F. LaMar Forshee and Herbert M. Rosenthal for Defendant and Respondent.
Forrest E. Macomber for Defendant, Cross-complainant and Respondent.
FRIEDMAN, Acting P. J.
Plaintiff attorneys seek a declaratory judgment nullifying the San Joaquin County Bar Association's claim to a one-third forwarding fee arising from a piece of legal business which had originated with the bar association's lawyer reference service. Plaintiffs appeal from a summary judgment requiring them to pay the fee. The appeal comes up on an agreed statement of facts.
Plaintiff John Hertzer, an attorney and member of the San Joaquin [6 Cal. App. 3d 568] County Bar Association, signed a registration form enlisting himself on the panel of the lawyer reference service. According to the registration form, the panel member would charge the client a maximum of $5 for the first conference, while additional compensation would be a matter of agreement between the attorney and client. The registration form committed the lawyer to pay a one-third forwarding fee "to be paid to The Legal Aid Society, on all referrals." fn. 1
A few months later the lawyer reference service sent Hertzer a client who had a medical malpractice claim. Mr. Hertzer associated his fellow plaintiffs as co-counsel. Eventually the malpractice claim was settled and an attorney fee of almost $48,000 approved by court order. The attorneys are holding one-third of that fee in a trust account subject to the outcome of this action.
The registration form signed by Mr. Hertzer included a commitment to abide by present and future rules of the lawyer reference service. In 1963 the bar association had distributed a statement of "regulations," which included the following declaration: "The attorney is to deduct from any retainer fee given him the expected Court costs and one-third of the retainer fee minus the Court costs should be referred to the Lawyer Reference Service. If the client is to pay his fee to the attorney on instalments, the attorney need not refer back to the Lawyer Reference Service one-third of every payment as it is made. He should wait until he has received the balance of his fee and then refer to the Lawyer Reference Service one-third.
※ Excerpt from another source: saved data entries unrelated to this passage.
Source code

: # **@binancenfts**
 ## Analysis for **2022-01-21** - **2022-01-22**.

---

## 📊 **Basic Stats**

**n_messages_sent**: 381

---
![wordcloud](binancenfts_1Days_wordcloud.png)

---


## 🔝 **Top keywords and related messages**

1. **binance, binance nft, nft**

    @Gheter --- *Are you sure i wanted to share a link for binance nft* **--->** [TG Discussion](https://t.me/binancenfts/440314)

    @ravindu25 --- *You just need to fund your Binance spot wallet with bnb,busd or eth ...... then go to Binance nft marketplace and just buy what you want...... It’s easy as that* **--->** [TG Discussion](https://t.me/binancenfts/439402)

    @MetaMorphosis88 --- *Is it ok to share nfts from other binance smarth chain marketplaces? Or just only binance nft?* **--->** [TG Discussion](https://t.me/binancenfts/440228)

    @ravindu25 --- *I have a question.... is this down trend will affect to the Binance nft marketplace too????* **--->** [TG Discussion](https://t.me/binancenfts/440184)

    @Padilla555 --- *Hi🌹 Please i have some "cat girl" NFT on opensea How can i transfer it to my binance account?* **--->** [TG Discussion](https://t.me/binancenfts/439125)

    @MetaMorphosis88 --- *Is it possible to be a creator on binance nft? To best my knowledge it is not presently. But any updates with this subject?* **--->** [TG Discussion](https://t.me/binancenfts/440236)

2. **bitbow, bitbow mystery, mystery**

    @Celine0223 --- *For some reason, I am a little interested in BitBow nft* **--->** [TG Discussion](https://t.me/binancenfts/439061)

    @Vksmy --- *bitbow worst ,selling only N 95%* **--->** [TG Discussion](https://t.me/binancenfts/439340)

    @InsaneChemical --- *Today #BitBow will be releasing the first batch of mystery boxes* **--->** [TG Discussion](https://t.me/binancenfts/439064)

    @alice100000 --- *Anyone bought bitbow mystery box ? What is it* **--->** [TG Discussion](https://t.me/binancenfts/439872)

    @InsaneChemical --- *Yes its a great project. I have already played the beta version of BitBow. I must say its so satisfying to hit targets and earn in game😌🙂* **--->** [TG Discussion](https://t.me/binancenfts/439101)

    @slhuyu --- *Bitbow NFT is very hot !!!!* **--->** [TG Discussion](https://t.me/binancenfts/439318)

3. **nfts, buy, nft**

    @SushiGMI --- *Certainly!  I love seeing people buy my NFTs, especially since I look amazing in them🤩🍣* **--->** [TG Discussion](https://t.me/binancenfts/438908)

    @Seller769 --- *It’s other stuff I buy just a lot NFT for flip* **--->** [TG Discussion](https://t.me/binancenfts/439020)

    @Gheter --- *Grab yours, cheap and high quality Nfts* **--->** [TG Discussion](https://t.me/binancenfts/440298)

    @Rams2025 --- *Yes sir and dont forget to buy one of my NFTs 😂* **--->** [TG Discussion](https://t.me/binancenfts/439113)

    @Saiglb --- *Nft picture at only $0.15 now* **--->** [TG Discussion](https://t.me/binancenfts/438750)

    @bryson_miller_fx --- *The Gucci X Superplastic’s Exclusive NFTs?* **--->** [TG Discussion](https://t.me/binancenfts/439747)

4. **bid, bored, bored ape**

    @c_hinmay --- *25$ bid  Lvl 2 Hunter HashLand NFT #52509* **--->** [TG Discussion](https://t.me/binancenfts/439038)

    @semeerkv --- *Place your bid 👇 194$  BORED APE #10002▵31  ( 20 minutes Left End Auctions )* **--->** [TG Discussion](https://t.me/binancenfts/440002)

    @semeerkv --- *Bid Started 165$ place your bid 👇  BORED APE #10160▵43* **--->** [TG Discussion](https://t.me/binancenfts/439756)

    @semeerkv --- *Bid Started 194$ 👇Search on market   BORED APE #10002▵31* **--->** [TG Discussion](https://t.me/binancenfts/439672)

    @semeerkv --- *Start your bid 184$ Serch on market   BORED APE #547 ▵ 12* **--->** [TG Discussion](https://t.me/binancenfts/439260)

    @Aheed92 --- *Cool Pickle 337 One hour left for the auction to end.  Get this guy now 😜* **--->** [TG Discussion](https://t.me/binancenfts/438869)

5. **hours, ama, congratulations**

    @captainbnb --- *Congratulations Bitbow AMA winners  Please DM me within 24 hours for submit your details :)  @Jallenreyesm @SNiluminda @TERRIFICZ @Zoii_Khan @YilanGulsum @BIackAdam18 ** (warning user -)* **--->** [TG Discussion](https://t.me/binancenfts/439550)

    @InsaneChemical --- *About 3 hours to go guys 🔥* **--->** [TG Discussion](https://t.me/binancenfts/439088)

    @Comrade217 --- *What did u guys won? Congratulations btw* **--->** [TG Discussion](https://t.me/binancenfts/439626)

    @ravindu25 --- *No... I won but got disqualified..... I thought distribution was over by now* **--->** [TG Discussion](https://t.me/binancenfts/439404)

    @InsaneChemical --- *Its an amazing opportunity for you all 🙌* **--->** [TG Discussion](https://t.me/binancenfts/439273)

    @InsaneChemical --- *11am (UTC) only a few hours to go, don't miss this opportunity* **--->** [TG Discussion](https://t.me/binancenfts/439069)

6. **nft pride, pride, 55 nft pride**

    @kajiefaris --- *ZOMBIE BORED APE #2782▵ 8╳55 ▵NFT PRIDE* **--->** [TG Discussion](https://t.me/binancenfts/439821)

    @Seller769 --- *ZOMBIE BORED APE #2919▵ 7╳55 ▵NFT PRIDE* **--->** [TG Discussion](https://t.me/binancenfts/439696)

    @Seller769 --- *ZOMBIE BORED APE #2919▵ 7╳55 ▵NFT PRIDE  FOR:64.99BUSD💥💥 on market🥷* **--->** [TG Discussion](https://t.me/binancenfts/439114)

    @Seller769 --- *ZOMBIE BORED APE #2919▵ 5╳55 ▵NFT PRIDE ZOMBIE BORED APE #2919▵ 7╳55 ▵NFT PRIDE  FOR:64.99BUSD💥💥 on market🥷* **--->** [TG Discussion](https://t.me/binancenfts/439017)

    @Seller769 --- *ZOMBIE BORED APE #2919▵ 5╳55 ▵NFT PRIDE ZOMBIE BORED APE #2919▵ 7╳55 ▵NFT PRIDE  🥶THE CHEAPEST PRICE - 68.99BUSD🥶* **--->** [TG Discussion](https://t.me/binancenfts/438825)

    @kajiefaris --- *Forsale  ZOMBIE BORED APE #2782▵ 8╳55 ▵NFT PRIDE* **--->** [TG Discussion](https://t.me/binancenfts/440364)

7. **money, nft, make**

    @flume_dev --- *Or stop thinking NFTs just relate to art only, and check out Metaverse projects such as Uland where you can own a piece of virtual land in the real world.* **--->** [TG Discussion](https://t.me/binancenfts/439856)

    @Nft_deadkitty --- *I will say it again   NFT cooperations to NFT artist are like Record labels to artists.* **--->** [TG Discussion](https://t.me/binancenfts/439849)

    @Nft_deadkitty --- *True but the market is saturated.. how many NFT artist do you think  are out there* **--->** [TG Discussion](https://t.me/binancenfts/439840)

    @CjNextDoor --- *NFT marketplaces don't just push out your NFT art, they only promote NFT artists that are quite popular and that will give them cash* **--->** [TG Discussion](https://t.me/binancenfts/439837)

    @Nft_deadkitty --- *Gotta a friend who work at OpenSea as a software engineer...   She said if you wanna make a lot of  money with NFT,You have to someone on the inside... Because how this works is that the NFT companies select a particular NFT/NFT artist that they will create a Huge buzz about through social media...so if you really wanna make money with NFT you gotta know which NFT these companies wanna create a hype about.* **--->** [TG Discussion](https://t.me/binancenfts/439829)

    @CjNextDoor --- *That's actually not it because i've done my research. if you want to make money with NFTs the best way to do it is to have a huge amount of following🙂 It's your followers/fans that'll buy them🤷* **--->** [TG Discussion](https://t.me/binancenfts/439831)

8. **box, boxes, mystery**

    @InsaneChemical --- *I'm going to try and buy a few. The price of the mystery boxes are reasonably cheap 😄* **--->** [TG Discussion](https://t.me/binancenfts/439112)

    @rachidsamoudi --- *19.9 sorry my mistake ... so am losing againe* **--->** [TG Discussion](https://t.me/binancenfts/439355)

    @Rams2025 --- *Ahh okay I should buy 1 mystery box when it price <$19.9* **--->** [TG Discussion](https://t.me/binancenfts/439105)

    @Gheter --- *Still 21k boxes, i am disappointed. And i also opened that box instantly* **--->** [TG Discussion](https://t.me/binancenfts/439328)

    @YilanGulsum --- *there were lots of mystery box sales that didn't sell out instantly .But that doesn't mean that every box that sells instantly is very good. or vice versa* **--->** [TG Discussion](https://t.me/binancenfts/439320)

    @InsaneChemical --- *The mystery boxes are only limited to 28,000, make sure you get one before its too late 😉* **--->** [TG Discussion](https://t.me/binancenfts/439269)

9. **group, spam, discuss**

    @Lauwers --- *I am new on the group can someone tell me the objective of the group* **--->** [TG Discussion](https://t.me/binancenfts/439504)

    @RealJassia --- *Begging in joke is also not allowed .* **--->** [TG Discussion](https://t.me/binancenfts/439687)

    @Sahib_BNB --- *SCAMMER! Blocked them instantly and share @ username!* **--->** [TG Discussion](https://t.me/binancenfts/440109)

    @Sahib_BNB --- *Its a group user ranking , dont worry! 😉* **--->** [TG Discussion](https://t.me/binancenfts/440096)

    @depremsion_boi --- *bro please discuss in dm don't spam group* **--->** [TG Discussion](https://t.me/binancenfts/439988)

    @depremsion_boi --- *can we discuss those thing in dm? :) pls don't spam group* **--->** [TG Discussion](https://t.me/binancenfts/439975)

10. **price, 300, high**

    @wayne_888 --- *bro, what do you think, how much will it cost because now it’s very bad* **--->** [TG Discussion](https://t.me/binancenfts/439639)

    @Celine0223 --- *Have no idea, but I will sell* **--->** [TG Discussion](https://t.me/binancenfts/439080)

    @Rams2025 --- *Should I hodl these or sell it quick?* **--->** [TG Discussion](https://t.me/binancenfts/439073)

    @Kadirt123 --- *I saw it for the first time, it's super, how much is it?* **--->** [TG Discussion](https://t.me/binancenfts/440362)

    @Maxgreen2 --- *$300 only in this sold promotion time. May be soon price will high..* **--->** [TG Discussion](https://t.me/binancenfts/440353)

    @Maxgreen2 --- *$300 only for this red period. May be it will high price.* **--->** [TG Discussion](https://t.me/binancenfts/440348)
"If the client received a one-half hour consultation only from the attorney and the attorney receives a fee of $5.00 from the client, and no other services are rendered by the attorney, no part of that $5.00 need be paid back to the Lawyer Reference Service."
The declaratory relief action named both the San Joaquin County Bar Association and the State Bar of California as defendants. The former filed a cross-complaint and motion for summary judgment, seeking a money judgment for the forwarding fee. Both defendant filed general demurrers. The State Bar also interposed a demurrer for lack of jurisdiction. The trial court sustained the demurrers without leave to amend and granted the summary judgment motion. It entered a judgment that plaintiffs "take nothing" and that the bar association recover the disputed fee.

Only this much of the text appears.